## Try it
Below are some records. Reproduce them exactly from their first line through the line with "- [USB子系统公共事件定", inclusive.

══ Records supplied ══

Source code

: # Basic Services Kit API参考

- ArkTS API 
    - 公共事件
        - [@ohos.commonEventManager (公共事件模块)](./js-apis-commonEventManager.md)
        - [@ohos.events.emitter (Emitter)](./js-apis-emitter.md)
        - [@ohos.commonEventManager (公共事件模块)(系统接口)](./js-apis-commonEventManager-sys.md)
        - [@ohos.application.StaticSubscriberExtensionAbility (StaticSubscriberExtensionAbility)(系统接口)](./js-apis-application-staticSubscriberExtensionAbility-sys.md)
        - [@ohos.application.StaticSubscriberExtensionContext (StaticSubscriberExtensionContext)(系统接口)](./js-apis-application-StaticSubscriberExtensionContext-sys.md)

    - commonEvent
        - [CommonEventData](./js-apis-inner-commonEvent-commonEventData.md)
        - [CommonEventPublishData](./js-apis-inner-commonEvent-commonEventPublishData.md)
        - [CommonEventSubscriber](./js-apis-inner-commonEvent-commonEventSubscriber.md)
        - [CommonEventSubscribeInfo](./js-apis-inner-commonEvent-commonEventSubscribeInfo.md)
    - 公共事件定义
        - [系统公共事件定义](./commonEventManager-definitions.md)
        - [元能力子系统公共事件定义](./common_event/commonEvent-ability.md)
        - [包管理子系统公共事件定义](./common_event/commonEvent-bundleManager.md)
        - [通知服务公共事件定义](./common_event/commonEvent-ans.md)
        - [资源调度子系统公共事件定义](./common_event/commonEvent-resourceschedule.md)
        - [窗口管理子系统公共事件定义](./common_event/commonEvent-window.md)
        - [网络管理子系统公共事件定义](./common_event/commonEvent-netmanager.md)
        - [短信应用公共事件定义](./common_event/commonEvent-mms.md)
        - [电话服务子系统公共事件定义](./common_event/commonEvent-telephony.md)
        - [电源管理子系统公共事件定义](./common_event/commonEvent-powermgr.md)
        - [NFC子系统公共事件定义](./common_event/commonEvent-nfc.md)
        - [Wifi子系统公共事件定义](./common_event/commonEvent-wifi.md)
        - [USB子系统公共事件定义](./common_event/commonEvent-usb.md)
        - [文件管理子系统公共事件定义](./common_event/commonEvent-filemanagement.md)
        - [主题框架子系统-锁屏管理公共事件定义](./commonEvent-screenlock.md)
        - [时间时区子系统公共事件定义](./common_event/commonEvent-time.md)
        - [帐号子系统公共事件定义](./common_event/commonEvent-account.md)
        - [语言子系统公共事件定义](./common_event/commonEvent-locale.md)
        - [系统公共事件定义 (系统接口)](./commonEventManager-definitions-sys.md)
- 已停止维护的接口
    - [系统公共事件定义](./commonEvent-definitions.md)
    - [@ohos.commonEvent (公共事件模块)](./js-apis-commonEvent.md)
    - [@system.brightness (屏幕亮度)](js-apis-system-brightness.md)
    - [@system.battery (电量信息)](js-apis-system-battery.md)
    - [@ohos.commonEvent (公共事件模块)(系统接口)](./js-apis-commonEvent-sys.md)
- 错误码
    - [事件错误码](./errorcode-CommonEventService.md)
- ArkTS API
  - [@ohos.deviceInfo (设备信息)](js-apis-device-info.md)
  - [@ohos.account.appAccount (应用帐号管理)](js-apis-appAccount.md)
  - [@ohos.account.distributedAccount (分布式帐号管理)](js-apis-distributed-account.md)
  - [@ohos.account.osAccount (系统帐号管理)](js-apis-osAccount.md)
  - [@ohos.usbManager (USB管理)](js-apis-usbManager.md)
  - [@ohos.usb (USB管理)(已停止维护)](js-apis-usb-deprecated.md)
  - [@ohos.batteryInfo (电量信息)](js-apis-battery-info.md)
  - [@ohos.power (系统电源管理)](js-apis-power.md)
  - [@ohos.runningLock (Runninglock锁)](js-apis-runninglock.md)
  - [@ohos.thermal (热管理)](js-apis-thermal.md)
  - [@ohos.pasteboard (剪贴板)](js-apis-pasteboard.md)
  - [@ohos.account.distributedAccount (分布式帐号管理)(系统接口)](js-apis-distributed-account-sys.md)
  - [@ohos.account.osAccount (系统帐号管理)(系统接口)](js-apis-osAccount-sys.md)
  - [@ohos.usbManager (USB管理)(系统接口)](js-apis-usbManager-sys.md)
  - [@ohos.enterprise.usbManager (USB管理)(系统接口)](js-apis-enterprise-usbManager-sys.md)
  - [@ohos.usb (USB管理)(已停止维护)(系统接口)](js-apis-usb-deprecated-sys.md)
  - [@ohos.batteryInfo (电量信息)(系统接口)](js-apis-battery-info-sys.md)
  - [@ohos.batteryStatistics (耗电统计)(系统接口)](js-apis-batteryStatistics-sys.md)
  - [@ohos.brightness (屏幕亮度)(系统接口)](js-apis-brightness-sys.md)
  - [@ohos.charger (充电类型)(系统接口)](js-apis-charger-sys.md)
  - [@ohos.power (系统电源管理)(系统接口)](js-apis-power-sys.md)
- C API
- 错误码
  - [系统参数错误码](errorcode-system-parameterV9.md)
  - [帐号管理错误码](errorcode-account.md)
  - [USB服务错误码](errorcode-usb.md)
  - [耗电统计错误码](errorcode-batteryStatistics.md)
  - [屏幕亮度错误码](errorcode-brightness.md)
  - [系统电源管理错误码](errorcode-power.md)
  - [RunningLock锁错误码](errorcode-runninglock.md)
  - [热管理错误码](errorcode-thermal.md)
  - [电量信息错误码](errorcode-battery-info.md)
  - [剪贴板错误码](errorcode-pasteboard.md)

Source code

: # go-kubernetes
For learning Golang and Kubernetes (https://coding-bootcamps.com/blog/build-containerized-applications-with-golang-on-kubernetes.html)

═══

## Solved problem
Source code

: # Basic Services Kit API参考

- ArkTS API 
    - 公共事件
        - [@ohos.commonEventManager (公共事件模块)](./js-apis-commonEventManager.md)
        - [@ohos.events.emitter (Emitter)](./js-apis-emitter.md)
        - [@ohos.commonEventManager (公共事件模块)(系统接口)](./js-apis-commonEventManager-sys.md)
        - [@ohos.application.StaticSubscriberExtensionAbility (StaticSubscriberExtensionAbility)(系统接口)](./js-apis-application-staticSubscriberExtensionAbility-sys.md)
        - [@ohos.application.StaticSubscriberExtensionContext (StaticSubscriberExtensionContext)(系统接口)](./js-apis-application-StaticSubscriberExtensionContext-sys.md)

    - commonEvent
        - [CommonEventData](./js-apis-inner-commonEvent-commonEventData.md)
        - [CommonEventPublishData](./js-apis-inner-commonEvent-commonEventPublishData.md)
        - [CommonEventSubscriber](./js-apis-inner-commonEvent-commonEventSubscriber.md)
        - [CommonEventSubscribeInfo](./js-apis-inner-commonEvent-commonEventSubscribeInfo.md)
    - 公共事件定义
        - [系统公共事件定义](./commonEventManager-definitions.md)
        - [元能力子系统公共事件定义](./common_event/commonEvent-ability.md)
        - [包管理子系统公共事件定义](./common_event/commonEvent-bundleManager.md)
        - [通知服务公共事件定义](./common_event/commonEvent-ans.md)
        - [资源调度子系统公共事件定义](./common_event/commonEvent-resourceschedule.md)
        - [窗口管理子系统公共事件定义](./common_event/commonEvent-window.md)
        - [网络管理子系统公共事件定义](./common_event/commonEvent-netmanager.md)
        - [短信应用公共事件定义](./common_event/commonEvent-mms.md)
        - [电话服务子系统公共事件定义](./common_event/commonEvent-telephony.md)
        - [电源管理子系统公共事件定义](./common_event/commonEvent-powermgr.md)
        - [NFC子系统公共事件定义](./common_event/commonEvent-nfc.md)
        - [Wifi子系统公共事件定义](./common_event/commonEvent-wifi.md)
        - [USB子系统公共事件定义](./common_event/commonEvent-usb.md)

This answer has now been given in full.